Going line by line through the data below, report how many lines include the word "ICLR", with nothing added.

(DATA FOR THIS TASK begins)

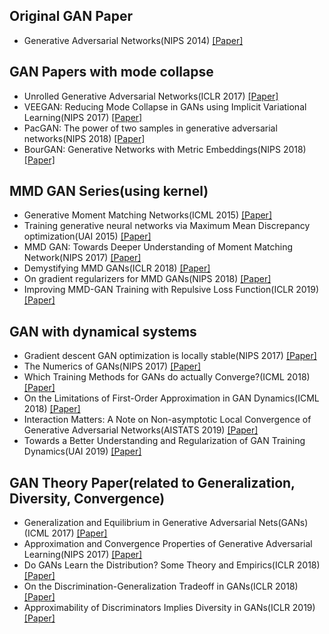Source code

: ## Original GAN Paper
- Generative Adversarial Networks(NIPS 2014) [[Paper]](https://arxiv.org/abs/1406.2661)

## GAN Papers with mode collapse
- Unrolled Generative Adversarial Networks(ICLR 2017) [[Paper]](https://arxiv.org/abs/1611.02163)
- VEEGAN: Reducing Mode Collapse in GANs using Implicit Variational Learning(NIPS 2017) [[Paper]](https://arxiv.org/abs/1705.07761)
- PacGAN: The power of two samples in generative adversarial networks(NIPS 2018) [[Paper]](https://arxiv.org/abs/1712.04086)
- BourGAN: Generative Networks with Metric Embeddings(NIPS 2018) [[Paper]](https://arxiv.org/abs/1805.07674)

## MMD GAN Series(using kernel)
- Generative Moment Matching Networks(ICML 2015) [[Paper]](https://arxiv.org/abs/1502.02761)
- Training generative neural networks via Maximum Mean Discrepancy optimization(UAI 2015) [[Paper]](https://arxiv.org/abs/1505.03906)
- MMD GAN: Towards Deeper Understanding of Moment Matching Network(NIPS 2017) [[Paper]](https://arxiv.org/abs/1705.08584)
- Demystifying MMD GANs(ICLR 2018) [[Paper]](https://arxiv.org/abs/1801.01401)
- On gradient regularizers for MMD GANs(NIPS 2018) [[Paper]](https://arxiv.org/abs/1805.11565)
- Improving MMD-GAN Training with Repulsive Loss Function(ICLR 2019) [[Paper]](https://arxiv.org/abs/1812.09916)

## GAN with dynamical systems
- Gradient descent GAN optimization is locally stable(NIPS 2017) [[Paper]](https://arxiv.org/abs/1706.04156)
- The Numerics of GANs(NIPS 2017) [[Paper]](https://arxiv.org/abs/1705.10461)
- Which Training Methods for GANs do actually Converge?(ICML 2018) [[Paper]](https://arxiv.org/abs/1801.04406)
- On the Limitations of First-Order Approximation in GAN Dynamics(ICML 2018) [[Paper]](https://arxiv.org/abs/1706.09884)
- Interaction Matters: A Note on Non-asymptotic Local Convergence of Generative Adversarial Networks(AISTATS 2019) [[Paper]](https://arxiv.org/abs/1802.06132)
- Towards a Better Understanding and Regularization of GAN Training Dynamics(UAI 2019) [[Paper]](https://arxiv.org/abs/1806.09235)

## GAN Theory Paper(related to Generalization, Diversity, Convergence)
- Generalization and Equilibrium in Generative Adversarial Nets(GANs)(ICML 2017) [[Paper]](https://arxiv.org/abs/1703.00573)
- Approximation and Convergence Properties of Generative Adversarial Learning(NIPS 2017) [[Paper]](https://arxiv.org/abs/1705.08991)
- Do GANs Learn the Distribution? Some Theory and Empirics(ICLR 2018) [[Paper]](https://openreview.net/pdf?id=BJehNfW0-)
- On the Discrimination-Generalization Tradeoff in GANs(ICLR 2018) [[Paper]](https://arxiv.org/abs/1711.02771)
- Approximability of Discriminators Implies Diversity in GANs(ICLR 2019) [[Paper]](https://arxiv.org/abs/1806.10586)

(DATA FOR THIS TASK ends)
(DATA FOR THIS TASK begins)

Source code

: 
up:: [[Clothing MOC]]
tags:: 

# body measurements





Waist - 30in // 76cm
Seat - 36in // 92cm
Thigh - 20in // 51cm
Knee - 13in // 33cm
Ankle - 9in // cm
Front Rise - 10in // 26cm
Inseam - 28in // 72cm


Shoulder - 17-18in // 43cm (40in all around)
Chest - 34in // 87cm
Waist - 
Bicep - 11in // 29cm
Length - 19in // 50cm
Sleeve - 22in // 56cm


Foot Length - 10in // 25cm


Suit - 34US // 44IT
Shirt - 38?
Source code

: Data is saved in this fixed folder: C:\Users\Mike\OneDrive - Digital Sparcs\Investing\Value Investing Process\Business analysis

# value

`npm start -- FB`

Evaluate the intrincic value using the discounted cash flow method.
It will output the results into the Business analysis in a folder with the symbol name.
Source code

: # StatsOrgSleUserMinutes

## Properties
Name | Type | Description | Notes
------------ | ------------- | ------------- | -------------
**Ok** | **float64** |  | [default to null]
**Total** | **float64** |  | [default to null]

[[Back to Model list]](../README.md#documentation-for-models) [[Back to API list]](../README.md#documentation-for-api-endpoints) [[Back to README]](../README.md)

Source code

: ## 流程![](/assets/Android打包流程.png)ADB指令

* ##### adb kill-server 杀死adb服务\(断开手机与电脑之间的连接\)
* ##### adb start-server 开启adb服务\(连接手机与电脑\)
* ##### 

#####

(DATA FOR THIS TASK ends)

• [FINISHED EXERCISE]: 6